**DESCRIPTION OF THE TASK**.
Copy the records that follow exactly, leaving nothing out.

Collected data
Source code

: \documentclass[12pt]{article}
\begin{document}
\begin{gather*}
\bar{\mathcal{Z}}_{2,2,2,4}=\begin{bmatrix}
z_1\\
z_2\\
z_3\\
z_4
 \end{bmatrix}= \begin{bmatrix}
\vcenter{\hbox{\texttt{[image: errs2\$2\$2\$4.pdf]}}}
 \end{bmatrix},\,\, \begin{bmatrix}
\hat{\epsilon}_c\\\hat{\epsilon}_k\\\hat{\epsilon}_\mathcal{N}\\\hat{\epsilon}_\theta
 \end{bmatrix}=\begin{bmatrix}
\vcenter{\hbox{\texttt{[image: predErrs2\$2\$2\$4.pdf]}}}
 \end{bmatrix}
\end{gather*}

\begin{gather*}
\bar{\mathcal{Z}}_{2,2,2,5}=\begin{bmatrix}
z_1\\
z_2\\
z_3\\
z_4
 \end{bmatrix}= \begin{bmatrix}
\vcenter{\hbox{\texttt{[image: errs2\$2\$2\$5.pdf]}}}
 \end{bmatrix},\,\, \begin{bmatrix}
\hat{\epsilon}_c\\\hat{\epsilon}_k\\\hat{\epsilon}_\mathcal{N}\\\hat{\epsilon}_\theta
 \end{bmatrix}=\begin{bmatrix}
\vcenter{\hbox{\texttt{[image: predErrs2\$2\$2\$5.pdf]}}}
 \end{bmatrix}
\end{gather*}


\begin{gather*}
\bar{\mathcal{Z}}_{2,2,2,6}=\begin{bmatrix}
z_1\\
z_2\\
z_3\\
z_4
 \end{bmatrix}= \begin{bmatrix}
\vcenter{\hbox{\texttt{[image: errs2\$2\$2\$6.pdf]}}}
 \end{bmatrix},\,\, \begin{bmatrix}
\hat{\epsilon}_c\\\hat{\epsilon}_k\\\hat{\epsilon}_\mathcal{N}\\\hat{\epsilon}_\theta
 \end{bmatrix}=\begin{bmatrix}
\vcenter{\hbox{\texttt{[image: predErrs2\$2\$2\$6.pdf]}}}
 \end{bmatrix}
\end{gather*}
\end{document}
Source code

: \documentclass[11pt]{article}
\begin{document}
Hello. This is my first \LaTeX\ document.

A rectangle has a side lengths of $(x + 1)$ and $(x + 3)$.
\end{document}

**WRITTEN RESPONSE**.
Source code

: \documentclass[12pt]{article}
\begin{document}
\begin{gather*}
\bar{\mathcal{Z}}_{2,2,2,4}=\begin{bmatrix}
z_1\\
z_2\\
z_3\\
z_4
 \end{bmatrix}= \begin{bmatrix}
\vcenter{\hbox{\texttt{[image: errs2\$2\$2\$4.pdf]}}}
 \end{bmatrix},\,\, \begin{bmatrix}
\hat{\epsilon}_c\\\hat{\epsilon}_k\\\hat{\epsilon}_\mathcal{N}\\\hat{\epsilon}_\theta
 \end{bmatrix}=\begin{bmatrix}
\vcenter{\hbox{\texttt{[image: predErrs2\$2\$2\$4.pdf]}}}
 \end{bmatrix}
\end{gather*}

\begin{gather*}
\bar{\mathcal{Z}}_{2,2,2,5}=\begin{bmatrix}
z_1\\
z_2\\
z_3\\
z_4
 \end{bmatrix}= \begin{bmatrix}
\vcenter{\hbox{\texttt{[image: errs2\$2\$2\$5.pdf]}}}
 \end{bmatrix},\,\, \begin{bmatrix}
\hat{\epsilon}_c\\\hat{\epsilon}_k\\\hat{\epsilon}_\mathcal{N}\\\hat{\epsilon}_\theta
 \end{bmatrix}=\begin{bmatrix}
\vcenter{\hbox{\texttt{[image: predErrs2\$2\$2\$5.pdf]}}}
 \end{bmatrix}
\end{gather*}


\begin{gather*}
\bar{\mathcal{Z}}_{2,2,2,6}=\begin{bmatrix}
z_1\\
z_2\\
z_3\\
z_4
 \end{bmatrix}= \begin{bmatrix}
\vcenter{\hbox{\texttt{[image: errs2\$2\$2\$6.pdf]}}}
 \end{bmatrix},\,\, \begin{bmatrix}
\hat{\epsilon}_c\\\hat{\epsilon}_k\\\hat{\epsilon}_\mathcal{N}\\\hat{\epsilon}_\theta
 \end{bmatrix}=\begin{bmatrix}
\vcenter{\hbox{\texttt{[image: predErrs2\$2\$2\$6.pdf]}}}
 \end{bmatrix}
\end{gather*}
\end{document}
Source code

: \documentclass[11pt]{article}
\begin{document}
Hello. This is my first \LaTeX\ document.

A rectangle has a side lengths of $(x + 1)$ and $(x + 3)$.
\end{document}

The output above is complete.